(Work task):
Set down the data below from its first line to the line holding "A formal proof is", inclusive; omit all pictures.

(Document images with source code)

■ ■ ■ ■

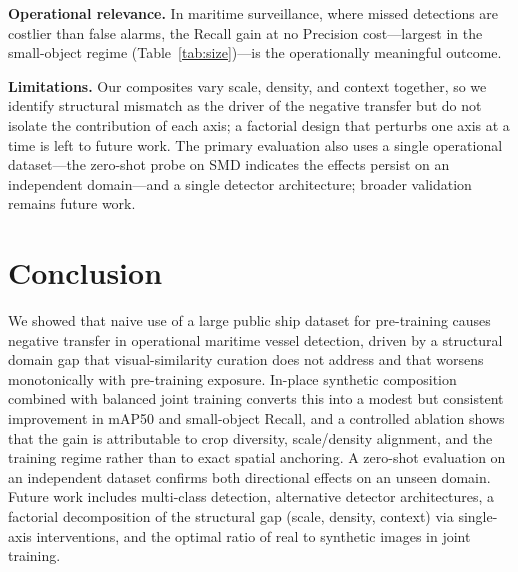 \documentclass[10pt,conference]{IEEEtran}
\newif\iffinal
\begin{document}
\textbf{Operational relevance.} In maritime surveillance, where missed detections
are costlier than false alarms, the Recall gain at no Precision cost---largest in
the small-object regime (Table~\ref{tab:size})---is the operationally meaningful
outcome.

\textbf{Limitations.} Our composites vary scale, density, and context together,
so we identify structural mismatch as the driver of the negative transfer but do
not isolate the contribution of each axis; a factorial design that perturbs one
axis at a time is left to future work. The primary evaluation also uses a single
operational dataset---the zero-shot probe on SMD indicates the effects persist on
an independent domain---and a single detector architecture; broader validation
remains future work.

\section{Conclusion}
We showed that naive use of a large public ship dataset for pre-training causes
negative transfer in operational maritime vessel detection, driven by a structural
domain gap that visual-similarity curation does not address and that worsens
monotonically with pre-training exposure. In-place synthetic composition combined
with balanced joint training converts this into a modest but consistent
improvement in mAP50 and small-object Recall, and a controlled ablation shows that
the gain is attributable to crop diversity, scale/density alignment, and the
training regime rather than to exact spatial anchoring. A zero-shot evaluation on
an independent dataset confirms both directional effects on an unseen domain.
Future work includes multi-class detection, alternative detector architectures, a factorial decomposition of the structural gap (scale, density, context) via single-axis interventions, and the optimal ratio of real to synthetic images in joint training.

\iffinal
\section*{Acknowledgment}
\fi



\end{document}
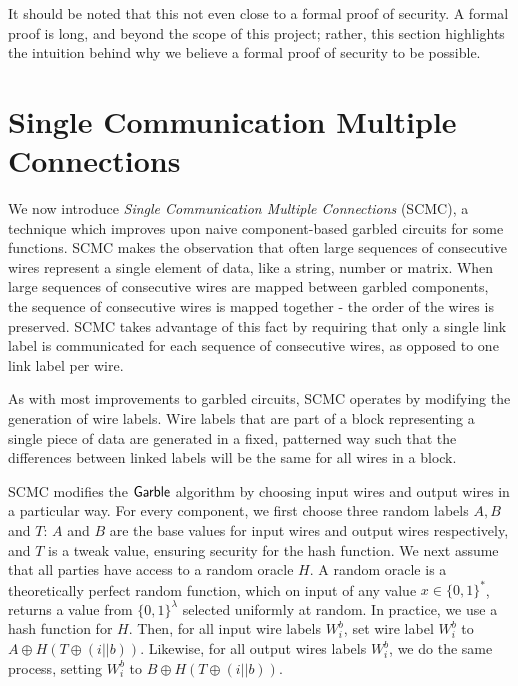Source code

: It should be noted that this not even close to a formal proof of security.
A formal proof is long, and beyond the scope of this project; rather, this section highlights the intuition behind why we believe a formal proof of security to be possible. 

\section{Single Communication Multiple Connections}

We now introduce \textit{Single Communication Multiple Connections} (SCMC), a technique which improves upon naive component-based garbled circuits for some functions. 
SCMC makes the observation that often large sequences of consecutive wires represent a single element of data, like a string, number or matrix. 
When large sequences of consecutive wires are mapped between garbled components, the sequence of consecutive wires is mapped together - the order of the wires is preserved. 
SCMC takes advantage of this fact by requiring that only a single link label is communicated for each sequence of consecutive wires, as opposed to one link label per wire. 


As with most improvements to garbled circuits, SCMC operates by modifying the generation of wire labels. 
Wire labels that are part of a block representing a single piece of data are generated in a fixed, patterned way such that the differences between linked labels will be the same for all wires in a block. 

SCMC modifies the $\sf{Garble}$ algorithm by choosing input wires and output wires in a particular way. 
For every component, we first choose three random labels $A,B$ and $T$: $A$ and $B$ are the base values for input wires and output wires respectively, and $T$ is a tweak value, ensuring security for the hash function.
We next assume that all parties have access to a random oracle $H$. 
A random oracle is a theoretically perfect random function, which on input of any value $x \in \{0,1\}^*$, returns a value from $\{0,1\}^{\lambda}$ selected uniformly at random.
In practice, we use a hash function for $H$. 
Then, for all input wire labels $W_i^b$, set wire label $W_i^b$ to $A \oplus H(T \oplus (i || b))$. 
Likewise, for all output wires labels $W_i^b$, we do the same process, setting $W_i^b$ to $B \oplus H(T \oplus (i || b))$.


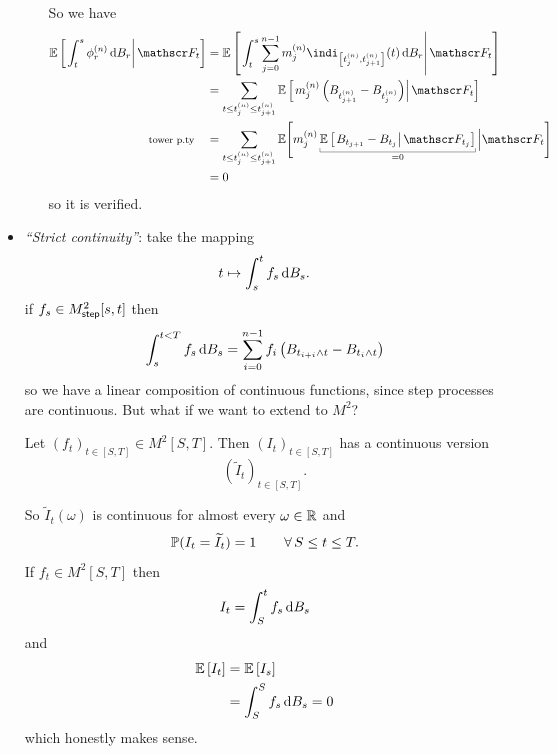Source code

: \documentclass[12pt]{report}
\begin{document}
\begin{itemize}
\begin{fancyproof}
\begin{enumerate}[\circnum]
\begin{equation*}
			\end{equation*}
			So we have
			\begin{align*}
				\ev{\left.\int_{t}^{s}\phi^{(n)}_{r}\dif B_{r}\right|\F_{t}}&=\ev{\left.\int_{t}^{s}\sum_{j=0}^{n-1}m_{j}^{(n)}\indi_{\left[t^{(n)}_{j},t^{(n)}_{j+1}\right]}(t)\dif B_{r}\right|\F_{t}}\\
				&=\sum_{t\leq t_{j}^{(n)}\leq t^{(n)}_{j+1}}\ev{\left.m^{(n)}_{j}\left(B_{t^{(n)}_{j+1}}-B_{t^{(n)}_{j}}\right)\right|\F_{t}}\\
				\text{\footnotesize tower p.ty}\quad&=\sum_{t\leq t^{(n)}_{j}\leq t^{(n)}_{j+1}}\evs\Biggl[m_{j}^{(n)}\ubracketthin{\ev{\left.B_{t_{j+1}}-B_{t_{j}}\right|\F_{t_{j}}}}_{=0}\Big|\F_{t}\Biggr]\\
				&=0
			\end{align*}
			so it is verified. \hfill\faCheckCircle[regular]
		\end{enumerate}
	\end{fancyproof}
	\item \emph{``Strict continuity''}: take the mapping
	\begin{equation*}
		t\mapsto\int_{s}^{t}f_{s}\mathop{}\!\mathrm{d} B_{s}.
	\end{equation*}
	if $f_{s}\in M^{2}_{\mathsf{step}}[s,t]$ then
	\begin{equation*}
		\int_{s}^{t<T}f_{s}\mathop{}\!\mathrm{d} B_{s}=\sum_{i=0}^{n-1}f_{i}\left(B_{t_{i+i}\wedge t}-B_{t_{i}\wedge t}\right)
	\end{equation*}
	so we have a linear composition of continuous functions, since step processes are continuous. But what if we want to extend to $M^{2}$?
	\begin{theorem}
		Let ${\left(f_{t}\right)}_{t\in[S,T]}\in M^{2}[S,T]$. Then ${(I_{t})}_{t\in[S,T]}$ has a continuous version
		\begin{equation*}
			{\left(\widetilde{I}_{t}\right)}_{t\in[S,T]}.
		\end{equation*}
	\end{theorem}
	So $\widetilde{I}_{t}(\omega)$ is continuous for almost every $\omega\in\mathbb{R}$ and
	\begin{equation*}
		\mathbb{P}(I_{t}=\widetilde{I}_{t})=1\qquad\forall\, S\leq t\leq T.
	\end{equation*}
	If $f_{t}\in M^{2}[S,T]$ then
	\begin{equation*}
		I_{t}=\int_{S}^{t}f_{s}\mathop{}\!\mathrm{d} B_{s}
	\end{equation*}
	and
	\begin{align*}
		\mathbb{E}\left[I_{t}\right]&=\mathbb{E}\left[I_{s}\right]\\
		&=\int_{S}^{S}f_{s}\mathop{}\!\mathrm{d} B_{s}=0
	\end{align*}
	which honestly makes sense.
\end{itemize}
\end{document}
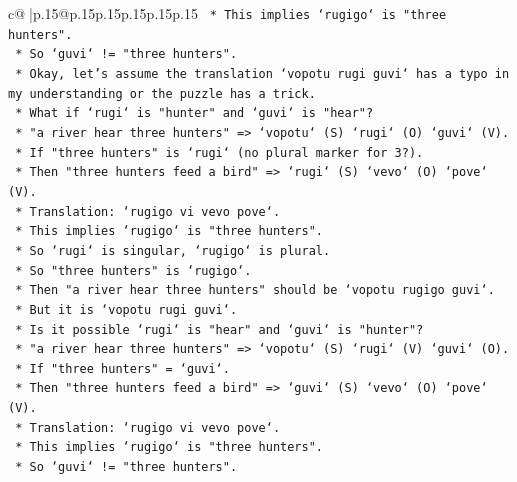 \documentclass{article}
\begin{document}
{\begin{supertabular}{c@{$\;$}|p{.15\linewidth}@{}p{.15\linewidth}p{.15\linewidth}p{.15\linewidth}p{.15\linewidth}p{.15\linewidth}}
{{{\texttt{                        *   This implies `rugigo` is "three hunters".} \\
\texttt{                        *   So `guvi` != "three hunters".} \\
\texttt{                        *   Okay, let's assume the translation `vopotu rugi guvi` has a typo in my understanding or the puzzle has a trick.} \\
\texttt{                        *   What if `rugi` is "hunter" and `guvi` is "hear"?} \\
\texttt{                        *   "a river hear three hunters" => `vopotu` (S) `rugi` (O) `guvi` (V).} \\
\texttt{                        *   If "three hunters" is `rugi` (no plural marker for 3?).} \\
\texttt{                        *   Then "three hunters feed a bird" => `rugi` (S) `vevo` (O) `pove` (V).} \\
\texttt{                        *   Translation: `rugigo vi vevo pove`.} \\
\texttt{                        *   This implies `rugigo` is "three hunters".} \\
\texttt{                        *   So `rugi` is singular, `rugigo` is plural.} \\
\texttt{                        *   So "three hunters" is `rugigo`.} \\
\texttt{                        *   Then "a river hear three hunters" should be `vopotu rugigo guvi`.} \\
\texttt{                        *   But it is `vopotu rugi guvi`.} \\
\texttt{                        *   Is it possible `rugi` is "hear" and `guvi` is "hunter"?} \\
\texttt{                        *   "a river hear three hunters" => `vopotu` (S) `rugi` (V) `guvi` (O).} \\
\texttt{                        *   If "three hunters" = `guvi`.} \\
\texttt{                        *   Then "three hunters feed a bird" => `guvi` (S) `vevo` (O) `pove` (V).} \\
\texttt{                        *   Translation: `rugigo vi vevo pove`.} \\
\texttt{                        *   This implies `rugigo` is "three hunters".} \\
\texttt{                        *   So `guvi` != "three hunters".} \\
}}}
\end{supertabular}}
\end{document}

■ ■ ■ ■

(Output of the task):
 \documentclass[10pt,conference]{IEEEtran}
\newif\iffinal
\begin{document}
\textbf{Operational relevance.} In maritime surveillance, where missed detections
are costlier than false alarms, the Recall gain at no Precision cost---largest in
the small-object regime (Table~\ref{tab:size})---is the operationally meaningful
outcome.

\textbf{Limitations.} Our composites vary scale, density, and context together,
so we identify structural mismatch as the driver of the negative transfer but do
not isolate the contribution of each axis; a factorial design that perturbs one
axis at a time is left to future work. The primary evaluation also uses a single
operational dataset---the zero-shot probe on SMD indicates the effects persist on
an independent domain---and a single detector architecture; broader validation
remains future work.

\section{Conclusion}
We showed that naive use of a large public ship dataset for pre-training causes
negative transfer in operational maritime vessel detection, driven by a structural
domain gap that visual-similarity curation does not address and that worsens
monotonically with pre-training exposure. In-place synthetic composition combined
with balanced joint training converts this into a modest but consistent
improvement in mAP50 and small-object Recall, and a controlled ablation shows that
the gain is attributable to crop diversity, scale/density alignment, and the
training regime rather than to exact spatial anchoring. A zero-shot evaluation on
an independent dataset confirms both directional effects on an unseen domain.
Future work includes multi-class detection, alternative detector architectures, a factorial decomposition of the structural gap (scale, density, context) via single-axis interventions, and the optimal ratio of real to synthetic images in joint training.

\iffinal
\section*{Acknowledgment}
\fi



\end{document}
Source code

: It should be noted that this not even close to a formal proof of security.
A formal proof is long, and beyond the scope of this project; rather, this section highlights the intuition behind why we believe a formal proof of security to be possible. 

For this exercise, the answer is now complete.